[Provided entries — start]

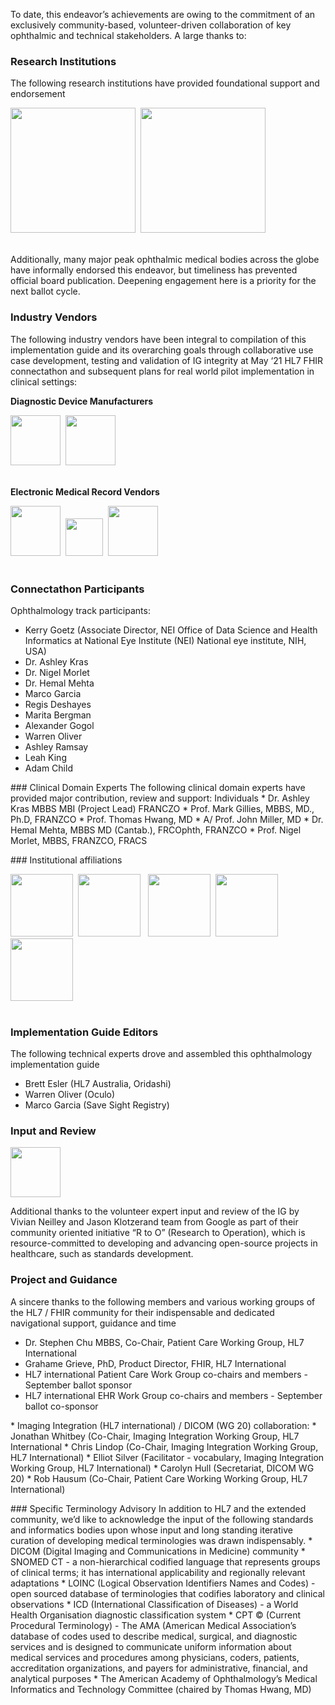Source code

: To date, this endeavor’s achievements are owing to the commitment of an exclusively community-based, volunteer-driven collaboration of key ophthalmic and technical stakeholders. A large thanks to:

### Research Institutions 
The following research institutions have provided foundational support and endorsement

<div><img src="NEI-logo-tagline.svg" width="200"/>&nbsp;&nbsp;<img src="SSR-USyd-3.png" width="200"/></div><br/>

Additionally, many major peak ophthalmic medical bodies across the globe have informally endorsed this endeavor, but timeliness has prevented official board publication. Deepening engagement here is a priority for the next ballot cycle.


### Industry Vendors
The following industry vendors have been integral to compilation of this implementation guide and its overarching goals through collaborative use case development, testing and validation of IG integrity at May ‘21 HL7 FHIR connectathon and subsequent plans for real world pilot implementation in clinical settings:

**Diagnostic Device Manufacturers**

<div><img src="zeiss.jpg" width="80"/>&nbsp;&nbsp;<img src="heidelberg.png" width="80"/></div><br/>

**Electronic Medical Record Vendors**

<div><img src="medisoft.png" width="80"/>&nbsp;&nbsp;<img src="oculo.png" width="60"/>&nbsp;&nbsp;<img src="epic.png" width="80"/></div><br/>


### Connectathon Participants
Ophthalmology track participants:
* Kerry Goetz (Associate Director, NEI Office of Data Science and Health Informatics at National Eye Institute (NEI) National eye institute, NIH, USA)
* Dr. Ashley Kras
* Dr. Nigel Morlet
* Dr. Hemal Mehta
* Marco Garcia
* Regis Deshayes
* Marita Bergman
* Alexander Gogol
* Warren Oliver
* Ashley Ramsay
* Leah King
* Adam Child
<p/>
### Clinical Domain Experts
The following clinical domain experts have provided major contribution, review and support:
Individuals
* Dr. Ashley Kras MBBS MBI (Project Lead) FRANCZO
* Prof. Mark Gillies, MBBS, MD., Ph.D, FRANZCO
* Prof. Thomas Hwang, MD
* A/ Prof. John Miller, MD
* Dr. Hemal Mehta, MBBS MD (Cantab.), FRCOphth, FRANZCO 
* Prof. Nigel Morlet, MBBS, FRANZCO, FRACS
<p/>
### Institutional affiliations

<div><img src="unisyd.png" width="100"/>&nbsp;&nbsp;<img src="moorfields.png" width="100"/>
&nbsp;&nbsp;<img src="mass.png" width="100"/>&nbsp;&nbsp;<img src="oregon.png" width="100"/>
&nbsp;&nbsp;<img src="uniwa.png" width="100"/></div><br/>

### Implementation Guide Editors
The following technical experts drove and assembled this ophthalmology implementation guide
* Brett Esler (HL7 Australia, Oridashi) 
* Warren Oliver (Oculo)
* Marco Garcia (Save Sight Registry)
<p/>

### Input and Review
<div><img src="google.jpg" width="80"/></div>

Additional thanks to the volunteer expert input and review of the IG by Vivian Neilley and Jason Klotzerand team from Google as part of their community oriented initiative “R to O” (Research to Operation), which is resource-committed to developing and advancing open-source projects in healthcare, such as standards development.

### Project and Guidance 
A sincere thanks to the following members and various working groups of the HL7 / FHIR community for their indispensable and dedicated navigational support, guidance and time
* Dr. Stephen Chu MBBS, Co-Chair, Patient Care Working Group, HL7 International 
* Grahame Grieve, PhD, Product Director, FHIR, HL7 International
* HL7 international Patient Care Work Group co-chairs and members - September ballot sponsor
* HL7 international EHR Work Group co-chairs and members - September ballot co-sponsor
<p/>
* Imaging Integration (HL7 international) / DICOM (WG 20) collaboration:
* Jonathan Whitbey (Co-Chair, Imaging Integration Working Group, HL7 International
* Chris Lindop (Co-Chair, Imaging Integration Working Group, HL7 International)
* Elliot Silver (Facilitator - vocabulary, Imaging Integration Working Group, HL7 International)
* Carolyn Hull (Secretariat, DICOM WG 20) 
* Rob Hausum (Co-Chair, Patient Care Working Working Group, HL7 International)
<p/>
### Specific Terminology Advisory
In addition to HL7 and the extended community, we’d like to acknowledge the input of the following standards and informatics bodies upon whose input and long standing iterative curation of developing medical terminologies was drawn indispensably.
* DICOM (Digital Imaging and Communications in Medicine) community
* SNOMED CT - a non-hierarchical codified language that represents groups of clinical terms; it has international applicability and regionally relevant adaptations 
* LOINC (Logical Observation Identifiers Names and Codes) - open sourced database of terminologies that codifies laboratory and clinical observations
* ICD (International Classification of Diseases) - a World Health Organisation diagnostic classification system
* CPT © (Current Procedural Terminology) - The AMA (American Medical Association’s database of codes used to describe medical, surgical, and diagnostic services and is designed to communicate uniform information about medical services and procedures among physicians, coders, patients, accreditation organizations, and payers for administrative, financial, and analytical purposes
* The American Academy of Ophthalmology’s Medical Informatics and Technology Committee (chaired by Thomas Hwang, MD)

[Provided entries — finish]

What the task asks:
Copy all lines from the listing that contain "Prof".

Response below:
* Prof. Mark Gillies, MBBS, MD., Ph.D, FRANZCO
* Prof. Thomas Hwang, MD
* A/ Prof. John Miller, MD
* Prof. Nigel Morlet, MBBS, FRANZCO, FRACS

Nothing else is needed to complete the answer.